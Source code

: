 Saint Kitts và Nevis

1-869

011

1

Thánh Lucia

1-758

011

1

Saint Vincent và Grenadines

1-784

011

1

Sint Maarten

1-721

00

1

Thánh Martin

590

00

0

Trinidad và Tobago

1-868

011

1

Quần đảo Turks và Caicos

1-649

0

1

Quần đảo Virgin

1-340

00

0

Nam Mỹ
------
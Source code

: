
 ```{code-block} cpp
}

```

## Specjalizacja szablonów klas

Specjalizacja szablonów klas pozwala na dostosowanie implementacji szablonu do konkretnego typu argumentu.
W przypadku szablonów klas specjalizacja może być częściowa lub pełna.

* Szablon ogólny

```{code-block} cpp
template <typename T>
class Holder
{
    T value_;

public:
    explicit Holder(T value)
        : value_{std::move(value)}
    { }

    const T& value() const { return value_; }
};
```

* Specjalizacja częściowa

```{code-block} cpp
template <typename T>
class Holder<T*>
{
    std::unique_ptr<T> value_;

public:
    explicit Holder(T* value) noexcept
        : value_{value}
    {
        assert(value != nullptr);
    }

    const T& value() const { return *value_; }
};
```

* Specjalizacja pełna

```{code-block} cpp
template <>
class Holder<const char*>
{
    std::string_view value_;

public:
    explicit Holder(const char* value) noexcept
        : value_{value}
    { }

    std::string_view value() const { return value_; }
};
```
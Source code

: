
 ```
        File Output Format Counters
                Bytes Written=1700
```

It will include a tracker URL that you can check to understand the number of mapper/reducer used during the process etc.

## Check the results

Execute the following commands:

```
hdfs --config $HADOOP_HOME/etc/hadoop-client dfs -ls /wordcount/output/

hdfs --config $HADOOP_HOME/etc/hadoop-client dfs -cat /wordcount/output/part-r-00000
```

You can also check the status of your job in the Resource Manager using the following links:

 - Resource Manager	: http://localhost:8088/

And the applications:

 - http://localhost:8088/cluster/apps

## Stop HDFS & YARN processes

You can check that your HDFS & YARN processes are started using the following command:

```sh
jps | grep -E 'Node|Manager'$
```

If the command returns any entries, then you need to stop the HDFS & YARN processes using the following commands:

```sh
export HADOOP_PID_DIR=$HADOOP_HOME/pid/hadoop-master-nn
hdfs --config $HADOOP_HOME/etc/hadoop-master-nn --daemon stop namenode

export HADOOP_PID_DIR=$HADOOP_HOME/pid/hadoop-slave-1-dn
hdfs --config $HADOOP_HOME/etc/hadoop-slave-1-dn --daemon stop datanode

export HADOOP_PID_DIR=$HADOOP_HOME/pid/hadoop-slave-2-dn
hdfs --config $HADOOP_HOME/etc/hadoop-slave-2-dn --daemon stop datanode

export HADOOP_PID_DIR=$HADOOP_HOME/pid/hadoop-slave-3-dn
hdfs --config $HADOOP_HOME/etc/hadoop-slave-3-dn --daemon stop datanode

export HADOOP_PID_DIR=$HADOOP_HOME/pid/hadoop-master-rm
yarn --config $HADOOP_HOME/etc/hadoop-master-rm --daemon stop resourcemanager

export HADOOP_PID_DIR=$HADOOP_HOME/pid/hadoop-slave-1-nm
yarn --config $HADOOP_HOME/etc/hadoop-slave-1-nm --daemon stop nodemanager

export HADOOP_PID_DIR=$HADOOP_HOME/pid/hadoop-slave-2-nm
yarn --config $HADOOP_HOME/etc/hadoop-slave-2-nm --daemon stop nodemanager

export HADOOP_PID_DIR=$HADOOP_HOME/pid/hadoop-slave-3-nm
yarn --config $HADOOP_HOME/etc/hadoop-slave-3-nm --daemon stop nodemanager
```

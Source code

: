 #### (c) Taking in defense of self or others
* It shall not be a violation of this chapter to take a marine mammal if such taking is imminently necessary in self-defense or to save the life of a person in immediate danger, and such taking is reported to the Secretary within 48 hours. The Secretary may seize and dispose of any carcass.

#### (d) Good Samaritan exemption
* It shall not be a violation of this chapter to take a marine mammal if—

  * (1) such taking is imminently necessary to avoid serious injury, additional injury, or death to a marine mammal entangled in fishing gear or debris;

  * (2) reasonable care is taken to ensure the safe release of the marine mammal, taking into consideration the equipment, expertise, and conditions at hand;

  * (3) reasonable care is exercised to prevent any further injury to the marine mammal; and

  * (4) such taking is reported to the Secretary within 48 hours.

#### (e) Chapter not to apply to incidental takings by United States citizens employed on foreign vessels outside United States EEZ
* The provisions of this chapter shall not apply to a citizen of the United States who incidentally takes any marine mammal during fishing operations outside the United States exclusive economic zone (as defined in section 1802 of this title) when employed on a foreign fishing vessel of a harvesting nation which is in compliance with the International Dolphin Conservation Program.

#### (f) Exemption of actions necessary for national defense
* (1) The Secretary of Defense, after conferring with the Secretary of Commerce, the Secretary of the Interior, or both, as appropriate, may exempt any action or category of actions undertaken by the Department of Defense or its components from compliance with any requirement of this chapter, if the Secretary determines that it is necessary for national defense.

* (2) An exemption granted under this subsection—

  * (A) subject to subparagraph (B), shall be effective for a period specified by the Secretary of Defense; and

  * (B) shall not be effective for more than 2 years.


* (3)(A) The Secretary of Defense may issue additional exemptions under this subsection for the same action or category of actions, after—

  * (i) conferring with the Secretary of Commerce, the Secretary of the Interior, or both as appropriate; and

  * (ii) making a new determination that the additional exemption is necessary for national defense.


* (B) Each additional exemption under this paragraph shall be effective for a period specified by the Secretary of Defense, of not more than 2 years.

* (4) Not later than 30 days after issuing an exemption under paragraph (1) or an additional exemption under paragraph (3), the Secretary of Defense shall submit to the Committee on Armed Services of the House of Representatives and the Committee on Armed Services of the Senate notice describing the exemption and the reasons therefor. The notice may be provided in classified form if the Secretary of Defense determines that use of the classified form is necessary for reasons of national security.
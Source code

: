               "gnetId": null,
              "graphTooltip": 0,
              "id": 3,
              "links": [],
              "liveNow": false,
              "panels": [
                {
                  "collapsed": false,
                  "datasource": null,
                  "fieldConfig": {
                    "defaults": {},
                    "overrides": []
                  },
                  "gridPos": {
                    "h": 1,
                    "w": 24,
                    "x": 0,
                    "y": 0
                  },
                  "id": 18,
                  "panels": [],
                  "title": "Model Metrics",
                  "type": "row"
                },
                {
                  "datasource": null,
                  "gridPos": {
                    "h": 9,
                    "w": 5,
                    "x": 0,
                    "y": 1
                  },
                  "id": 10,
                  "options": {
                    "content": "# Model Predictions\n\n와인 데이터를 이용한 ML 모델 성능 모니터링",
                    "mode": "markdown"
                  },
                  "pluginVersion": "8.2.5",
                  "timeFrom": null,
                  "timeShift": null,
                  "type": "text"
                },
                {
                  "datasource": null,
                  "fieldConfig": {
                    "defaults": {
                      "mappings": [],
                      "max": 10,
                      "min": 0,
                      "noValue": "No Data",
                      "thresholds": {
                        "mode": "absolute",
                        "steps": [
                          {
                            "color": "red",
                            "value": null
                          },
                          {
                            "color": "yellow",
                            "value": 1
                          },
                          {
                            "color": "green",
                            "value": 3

++++++++

* [Task statement]:
A line belongs in the answer if it contains the word "during"; please copy each such line from the material.

* [Exercise answer]:
It will include a tracker URL that you can check to understand the number of mapper/reducer used during the process etc.
* The provisions of this chapter shall not apply to a citizen of the United States who incidentally takes any marine mammal during fishing operations outside the United States exclusive economic zone (as defined in section 1802 of this title) when employed on a foreign fishing vessel of a harvesting nation which is in compliance with the International Dolphin Conservation Program.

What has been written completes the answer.